*EXERCISE*
Below are the entries; set down each of them exactly.

*DATASET ENTRIES*
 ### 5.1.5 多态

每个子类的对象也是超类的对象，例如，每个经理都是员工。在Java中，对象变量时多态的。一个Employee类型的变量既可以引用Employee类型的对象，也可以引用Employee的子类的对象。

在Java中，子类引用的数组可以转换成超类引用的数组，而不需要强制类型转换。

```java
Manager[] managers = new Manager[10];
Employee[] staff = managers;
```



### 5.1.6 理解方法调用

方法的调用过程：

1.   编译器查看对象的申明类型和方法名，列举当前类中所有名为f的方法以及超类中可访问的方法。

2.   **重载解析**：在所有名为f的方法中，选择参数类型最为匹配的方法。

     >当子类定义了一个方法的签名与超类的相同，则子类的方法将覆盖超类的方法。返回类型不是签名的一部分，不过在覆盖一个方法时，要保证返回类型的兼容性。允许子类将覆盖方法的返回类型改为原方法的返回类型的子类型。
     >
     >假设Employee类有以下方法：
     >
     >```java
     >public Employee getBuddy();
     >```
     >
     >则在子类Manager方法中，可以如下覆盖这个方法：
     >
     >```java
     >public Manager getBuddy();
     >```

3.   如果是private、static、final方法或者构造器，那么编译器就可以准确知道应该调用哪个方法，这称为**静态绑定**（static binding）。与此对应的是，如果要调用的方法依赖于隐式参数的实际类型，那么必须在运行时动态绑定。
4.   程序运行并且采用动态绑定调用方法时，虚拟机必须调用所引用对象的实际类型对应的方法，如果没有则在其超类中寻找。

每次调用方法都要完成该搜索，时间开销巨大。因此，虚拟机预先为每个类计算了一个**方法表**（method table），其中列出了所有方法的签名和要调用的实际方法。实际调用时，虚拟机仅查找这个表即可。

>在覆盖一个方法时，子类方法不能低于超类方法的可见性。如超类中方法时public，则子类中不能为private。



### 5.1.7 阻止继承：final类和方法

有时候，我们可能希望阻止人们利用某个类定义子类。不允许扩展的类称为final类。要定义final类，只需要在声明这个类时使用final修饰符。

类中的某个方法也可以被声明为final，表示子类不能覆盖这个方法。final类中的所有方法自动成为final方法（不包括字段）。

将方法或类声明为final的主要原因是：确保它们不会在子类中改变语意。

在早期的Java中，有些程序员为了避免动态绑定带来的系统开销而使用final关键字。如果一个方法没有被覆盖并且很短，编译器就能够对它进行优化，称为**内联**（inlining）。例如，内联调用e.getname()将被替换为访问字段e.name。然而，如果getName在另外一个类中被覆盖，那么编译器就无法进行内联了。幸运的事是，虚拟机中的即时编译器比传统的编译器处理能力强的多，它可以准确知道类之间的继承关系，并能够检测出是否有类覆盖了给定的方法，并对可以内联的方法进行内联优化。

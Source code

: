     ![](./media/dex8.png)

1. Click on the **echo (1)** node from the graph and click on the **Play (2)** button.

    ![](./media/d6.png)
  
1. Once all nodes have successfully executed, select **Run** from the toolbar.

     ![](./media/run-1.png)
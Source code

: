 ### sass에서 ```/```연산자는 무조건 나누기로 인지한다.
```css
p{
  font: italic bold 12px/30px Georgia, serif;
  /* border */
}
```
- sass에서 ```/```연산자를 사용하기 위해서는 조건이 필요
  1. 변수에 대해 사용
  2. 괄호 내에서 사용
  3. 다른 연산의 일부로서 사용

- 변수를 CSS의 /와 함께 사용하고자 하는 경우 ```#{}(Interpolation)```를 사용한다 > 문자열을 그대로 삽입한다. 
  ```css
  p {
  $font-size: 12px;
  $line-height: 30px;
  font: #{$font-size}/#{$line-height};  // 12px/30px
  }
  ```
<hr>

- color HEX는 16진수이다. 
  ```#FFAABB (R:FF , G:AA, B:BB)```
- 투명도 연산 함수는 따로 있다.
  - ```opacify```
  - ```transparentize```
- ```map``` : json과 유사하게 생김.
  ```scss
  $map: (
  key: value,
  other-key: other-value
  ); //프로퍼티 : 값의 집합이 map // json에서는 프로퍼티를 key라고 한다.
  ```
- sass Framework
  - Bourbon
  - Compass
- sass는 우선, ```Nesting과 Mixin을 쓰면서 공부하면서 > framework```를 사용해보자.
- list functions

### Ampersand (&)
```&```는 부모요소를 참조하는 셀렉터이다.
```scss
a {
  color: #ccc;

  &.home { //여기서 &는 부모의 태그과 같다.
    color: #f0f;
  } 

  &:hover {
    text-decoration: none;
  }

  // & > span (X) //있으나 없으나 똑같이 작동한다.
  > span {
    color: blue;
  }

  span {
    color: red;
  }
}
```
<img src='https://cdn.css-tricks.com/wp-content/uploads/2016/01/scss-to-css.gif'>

*SOLUTION BELOW*
 ### 5.1.5 多态

每个子类的对象也是超类的对象，例如，每个经理都是员工。在Java中，对象变量时多态的。一个Employee类型的变量既可以引用Employee类型的对象，也可以引用Employee的子类的对象。

在Java中，子类引用的数组可以转换成超类引用的数组，而不需要强制类型转换。

```java
Manager[] managers = new Manager[10];
Employee[] staff = managers;
```



### 5.1.6 理解方法调用

方法的调用过程：

1.   编译器查看对象的申明类型和方法名，列举当前类中所有名为f的方法以及超类中可访问的方法。

2.   **重载解析**：在所有名为f的方法中，选择参数类型最为匹配的方法。

     >当子类定义了一个方法的签名与超类的相同，则子类的方法将覆盖超类的方法。返回类型不是签名的一部分，不过在覆盖一个方法时，要保证返回类型的兼容性。允许子类将覆盖方法的返回类型改为原方法的返回类型的子类型。
     >
     >假设Employee类有以下方法：
     >
     >```java
     >public Employee getBuddy();
     >```
     >
     >则在子类Manager方法中，可以如下覆盖这个方法：
     >
     >```java
     >public Manager getBuddy();
     >```

3.   如果是private、static、final方法或者构造器，那么编译器就可以准确知道应该调用哪个方法，这称为**静态绑定**（static binding）。与此对应的是，如果要调用的方法依赖于隐式参数的实际类型，那么必须在运行时动态绑定。
4.   程序运行并且采用动态绑定调用方法时，虚拟机必须调用所引用对象的实际类型对应的方法，如果没有则在其超类中寻找。

每次调用方法都要完成该搜索，时间开销巨大。因此，虚拟机预先为每个类计算了一个**方法表**（method table），其中列出了所有方法的签名和要调用的实际方法。实际调用时，虚拟机仅查找这个表即可。

>在覆盖一个方法时，子类方法不能低于超类方法的可见性。如超类中方法时public，则子类中不能为private。



### 5.1.7 阻止继承：final类和方法

有时候，我们可能希望阻止人们利用某个类定义子类。不允许扩展的类称为final类。要定义final类，只需要在声明这个类时使用final修饰符。

类中的某个方法也可以被声明为final，表示子类不能覆盖这个方法。final类中的所有方法自动成为final方法（不包括字段）。

将方法或类声明为final的主要原因是：确保它们不会在子类中改变语意。

在早期的Java中，有些程序员为了避免动态绑定带来的系统开销而使用final关键字。如果一个方法没有被覆盖并且很短，编译器就能够对它进行优化，称为**内联**（inlining）。例如，内联调用e.getname()将被替换为访问字段e.name。然而，如果getName在另外一个类中被覆盖，那么编译器就无法进行内联了。幸运的事是，虚拟机中的即时编译器比传统的编译器处理能力强的多，它可以准确知道类之间的继承关系，并能够检测出是否有类覆盖了给定的方法，并对可以内联的方法进行内联优化。

Source code

:     ![](./media/dex8.png)

1. Click on the **echo (1)** node from the graph and click on the **Play (2)** button.

    ![](./media/d6.png)
  
1. Once all nodes have successfully executed, select **Run** from the toolbar.

     ![](./media/run-1.png)
Source code

: ### sass에서 ```/```연산자는 무조건 나누기로 인지한다.
```css
p{
  font: italic bold 12px/30px Georgia, serif;
  /* border */
}
```
- sass에서 ```/```연산자를 사용하기 위해서는 조건이 필요
  1. 변수에 대해 사용
  2. 괄호 내에서 사용
  3. 다른 연산의 일부로서 사용

- 변수를 CSS의 /와 함께 사용하고자 하는 경우 ```#{}(Interpolation)```를 사용한다 > 문자열을 그대로 삽입한다. 
  ```css
  p {
  $font-size: 12px;
  $line-height: 30px;
  font: #{$font-size}/#{$line-height};  // 12px/30px
  }
  ```
<hr>

- color HEX는 16진수이다. 
  ```#FFAABB (R:FF , G:AA, B:BB)```
- 투명도 연산 함수는 따로 있다.
  - ```opacify```
  - ```transparentize```
- ```map``` : json과 유사하게 생김.
  ```scss
  $map: (
  key: value,
  other-key: other-value
  ); //프로퍼티 : 값의 집합이 map // json에서는 프로퍼티를 key라고 한다.
  ```
- sass Framework
  - Bourbon
  - Compass
- sass는 우선, ```Nesting과 Mixin을 쓰면서 공부하면서 > framework```를 사용해보자.
- list functions

### Ampersand (&)
```&```는 부모요소를 참조하는 셀렉터이다.
```scss
a {
  color: #ccc;

  &.home { //여기서 &는 부모의 태그과 같다.
    color: #f0f;
  } 

  &:hover {
    text-decoration: none;
  }

  // & > span (X) //있으나 없으나 똑같이 작동한다.
  > span {
    color: blue;
  }

  span {
    color: red;
  }
}
```
<img src='https://cdn.css-tricks.com/wp-content/uploads/2016/01/scss-to-css.gif'>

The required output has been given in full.